Dataset entries
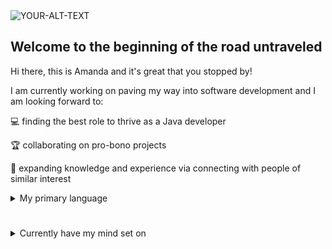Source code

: <picture>
 <source media="(prefers-color-scheme: dark)" srcset="https://images.pexels.com/photos/1554766/pexels-photo-1554766.jpeg?auto=compress&cs=tinysrgb&w=600">
 <source media="(prefers-color-scheme: light)" srcset="https://images.pexels.com/photos/1554766/pexels-photo-1554766.jpeg?auto=compress&cs=tinysrgb&w=600">
 <img alt="YOUR-ALT-TEXT" src="https://images.pexels.com/photos/1554766/pexels-photo-1554766.jpeg?auto=compress&cs=tinysrgb&w=600">
</picture>


## Welcome to the beginning of the road untraveled

Hi there,
this is Amanda and it's great that you stopped by!

I am currently working on paving my way into software development and I am looking forward to:

 💻 finding the best role to thrive as a Java developer
 
 🏆 collaborating on pro-bono projects
 
 🧠 expanding knowledge and experience via connecting with people of similar interest
 
<details>
<summary>My primary language</summary>
<br>
✨ Java ✨
</br>
</details>

#
<details>
<summary>Currently have my mind set on</summary>
<br>
💭 Learning Spring Boot
</br>
<br>
🚢 Learning about Docker
</br>
</details>
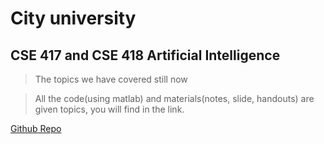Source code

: # City university

## CSE 417 and CSE 418 Artificial Intelligence

> The topics we have covered still now


> All the code(using matlab) and materials(notes, slide, handouts) are given topics, you will find in the link.

[Github Repo](https://github.com/suptaphilip/CityUniversity-AI)

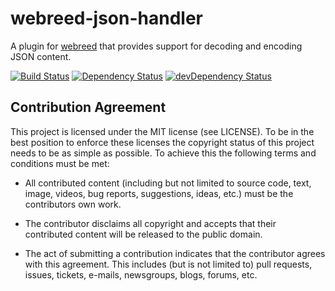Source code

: # webreed-json-handler

A plugin for [webreed](https://github.com/webreed/webreed) that provides support for
decoding and encoding JSON content.

[![Build Status](https://travis-ci.org/webreed/webreed-json-handler.svg?branch=master)](https://travis-ci.org/webreed/webreed-json-handler)
[![Dependency Status](https://david-dm.org/webreed/webreed-json-handler.svg)](https://david-dm.org/webreed/webreed-json-handler)
[![devDependency Status](https://david-dm.org/webreed/webreed-json-handler/dev-status.svg)](https://david-dm.org/webreed/webreed-json-handler#info=devDependencies)


## Contribution Agreement

This project is licensed under the MIT license (see LICENSE). To be in the best
position to enforce these licenses the copyright status of this project needs to
be as simple as possible. To achieve this the following terms and conditions
must be met:

- All contributed content (including but not limited to source code, text,
  image, videos, bug reports, suggestions, ideas, etc.) must be the
  contributors own work.

- The contributor disclaims all copyright and accepts that their contributed
  content will be released to the public domain.

- The act of submitting a contribution indicates that the contributor agrees
  with this agreement. This includes (but is not limited to) pull requests, issues,
  tickets, e-mails, newsgroups, blogs, forums, etc.
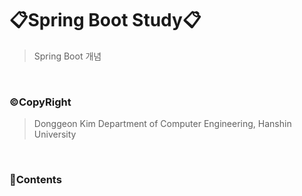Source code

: # 📋Spring Boot Study📋

> Spring Boot 개념

<br>

### ©CopyRight

> Donggeon Kim
> Department of Computer Engineering, Hanshin University

<br>


### 📒Contents

<br>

▸ **Exercise requirements**: Please retype the records above exactly, leaving every image out.

▸ **Answer box**:
Source code

: <picture>
 <source media="(prefers-color-scheme: dark)" srcset="https://images.pexels.com/photos/1554766/pexels-photo-1554766.jpeg?auto=compress&cs=tinysrgb&w=600">
 <source media="(prefers-color-scheme: light)" srcset="https://images.pexels.com/photos/1554766/pexels-photo-1554766.jpeg?auto=compress&cs=tinysrgb&w=600">
 <img alt="YOUR-ALT-TEXT" src="https://images.pexels.com/photos/1554766/pexels-photo-1554766.jpeg?auto=compress&cs=tinysrgb&w=600">
</picture>


## Welcome to the beginning of the road untraveled

Hi there,
this is Amanda and it's great that you stopped by!

I am currently working on paving my way into software development and I am looking forward to:

 💻 finding the best role to thrive as a Java developer
 
 🏆 collaborating on pro-bono projects
 
 🧠 expanding knowledge and experience via connecting with people of similar interest
 
<details>
<summary>My primary language</summary>
<br>
✨ Java ✨
</br>
</details>

#
<details>
<summary>Currently have my mind set on</summary>
<br>
💭 Learning Spring Boot
</br>
<br>
🚢 Learning about Docker
</br>
</details>
Source code

: # City university

## CSE 417 and CSE 418 Artificial Intelligence

> The topics we have covered still now


> All the code(using matlab) and materials(notes, slide, handouts) are given topics, you will find in the link.

[Github Repo](https://github.com/suptaphilip/CityUniversity-AI)

Source code

: # webreed-json-handler

A plugin for [webreed](https://github.com/webreed/webreed) that provides support for
decoding and encoding JSON content.

[![Build Status](https://travis-ci.org/webreed/webreed-json-handler.svg?branch=master)](https://travis-ci.org/webreed/webreed-json-handler)
[![Dependency Status](https://david-dm.org/webreed/webreed-json-handler.svg)](https://david-dm.org/webreed/webreed-json-handler)
[![devDependency Status](https://david-dm.org/webreed/webreed-json-handler/dev-status.svg)](https://david-dm.org/webreed/webreed-json-handler#info=devDependencies)


## Contribution Agreement

This project is licensed under the MIT license (see LICENSE). To be in the best
position to enforce these licenses the copyright status of this project needs to
be as simple as possible. To achieve this the following terms and conditions
must be met:

- All contributed content (including but not limited to source code, text,
  image, videos, bug reports, suggestions, ideas, etc.) must be the
  contributors own work.

- The contributor disclaims all copyright and accepts that their contributed
  content will be released to the public domain.

- The act of submitting a contribution indicates that the contributor agrees
  with this agreement. This includes (but is not limited to) pull requests, issues,
  tickets, e-mails, newsgroups, blogs, forums, etc.
Source code

: # 📋Spring Boot Study📋

> Spring Boot 개념

<br>

### ©CopyRight

> Donggeon Kim
> Department of Computer Engineering, Hanshin University

<br>


### 📒Contents

<br>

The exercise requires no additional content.